- **Exercise details**: Leave the pictures out and print every record below exactly as it stands.

- **Given information**:
•••

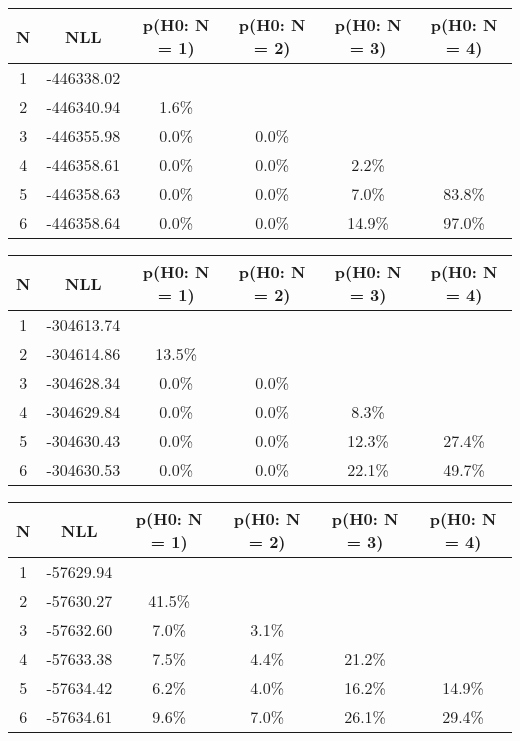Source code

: \begin{table}[htb]
	\begin{center}
{\footnotesize\renewcommand{\arraystretch}{1.4}
		\begin{tabular}{cc||cccc}
			N & NLL & p(H0: N = 1) & p(H0: N = 2) & p(H0: N = 3) & p(H0: N = 4)\\ 
		\hline
1 & -446338.02 & & & & \\
2 & -446340.94 & 1.6\% & & & \\
3 & -446355.98 & 0.0\% & 0.0\% & & \\
4 & -446358.61 & 0.0\% & 0.0\% & 2.2\% & \\
5 & -446358.63 & 0.0\% & 0.0\% & 7.0\% & 83.8\% \\
6 & -446358.64 & 0.0\% & 0.0\% & 14.9\% & 97.0\% \\
	\end{tabular}
		\label{tab:lab}
	}
	\end{center}\end{table}

\begin{table}[htb]
	\begin{center}
{\footnotesize\renewcommand{\arraystretch}{1.4}
		\begin{tabular}{cc||cccc}
			N & NLL & p(H0: N = 1) & p(H0: N = 2) & p(H0: N = 3) & p(H0: N = 4)\\ 
		\hline
1 & -304613.74 & & & & \\
2 & -304614.86 & 13.5\% & & & \\
3 & -304628.34 & 0.0\% & 0.0\% & & \\
4 & -304629.84 & 0.0\% & 0.0\% & 8.3\% & \\
5 & -304630.43 & 0.0\% & 0.0\% & 12.3\% & 27.4\% \\
6 & -304630.53 & 0.0\% & 0.0\% & 22.1\% & 49.7\% \\
	\end{tabular}
		\label{tab:lab}
	}
	\end{center}\end{table}

\begin{table}[htb]
	\begin{center}
{\footnotesize\renewcommand{\arraystretch}{1.4}
		\begin{tabular}{cc||cccc}
			N & NLL & p(H0: N = 1) & p(H0: N = 2) & p(H0: N = 3) & p(H0: N = 4)\\ 
		\hline
1 & -57629.94 & & & & \\
2 & -57630.27 & 41.5\% & & & \\
3 & -57632.60 & 7.0\% & 3.1\% & & \\
4 & -57633.38 & 7.5\% & 4.4\% & 21.2\% & \\
5 & -57634.42 & 6.2\% & 4.0\% & 16.2\% & 14.9\% \\
6 & -57634.61 & 9.6\% & 7.0\% & 26.1\% & 29.4\% \\
	\end{tabular}
		\label{tab:lab}
	}
	\end{center}\end{table}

•••

- **Solution to the problem**:
Source code

: \begin{table}[htb]
	\begin{center}
{\footnotesize\renewcommand{\arraystretch}{1.4}
		\begin{tabular}{cc||cccc}
			N & NLL & p(H0: N = 1) & p(H0: N = 2) & p(H0: N = 3) & p(H0: N = 4)\\ 
		\hline
1 & -446338.02 & & & & \\
2 & -446340.94 & 1.6\% & & & \\
3 & -446355.98 & 0.0\% & 0.0\% & & \\
4 & -446358.61 & 0.0\% & 0.0\% & 2.2\% & \\
5 & -446358.63 & 0.0\% & 0.0\% & 7.0\% & 83.8\% \\
6 & -446358.64 & 0.0\% & 0.0\% & 14.9\% & 97.0\% \\
	\end{tabular}
		\label{tab:lab}
	}
	\end{center}\end{table}

\begin{table}[htb]
	\begin{center}
{\footnotesize\renewcommand{\arraystretch}{1.4}
		\begin{tabular}{cc||cccc}
			N & NLL & p(H0: N = 1) & p(H0: N = 2) & p(H0: N = 3) & p(H0: N = 4)\\ 
		\hline
1 & -304613.74 & & & & \\
2 & -304614.86 & 13.5\% & & & \\
3 & -304628.34 & 0.0\% & 0.0\% & & \\
4 & -304629.84 & 0.0\% & 0.0\% & 8.3\% & \\
5 & -304630.43 & 0.0\% & 0.0\% & 12.3\% & 27.4\% \\
6 & -304630.53 & 0.0\% & 0.0\% & 22.1\% & 49.7\% \\
	\end{tabular}
		\label{tab:lab}
	}
	\end{center}\end{table}

\begin{table}[htb]
	\begin{center}
{\footnotesize\renewcommand{\arraystretch}{1.4}
		\begin{tabular}{cc||cccc}
			N & NLL & p(H0: N = 1) & p(H0: N = 2) & p(H0: N = 3) & p(H0: N = 4)\\ 
		\hline
1 & -57629.94 & & & & \\
2 & -57630.27 & 41.5\% & & & \\
3 & -57632.60 & 7.0\% & 3.1\% & & \\
4 & -57633.38 & 7.5\% & 4.4\% & 21.2\% & \\
5 & -57634.42 & 6.2\% & 4.0\% & 16.2\% & 14.9\% \\
6 & -57634.61 & 9.6\% & 7.0\% & 26.1\% & 29.4\% \\
	\end{tabular}
		\label{tab:lab}
	}
	\end{center}\end{table}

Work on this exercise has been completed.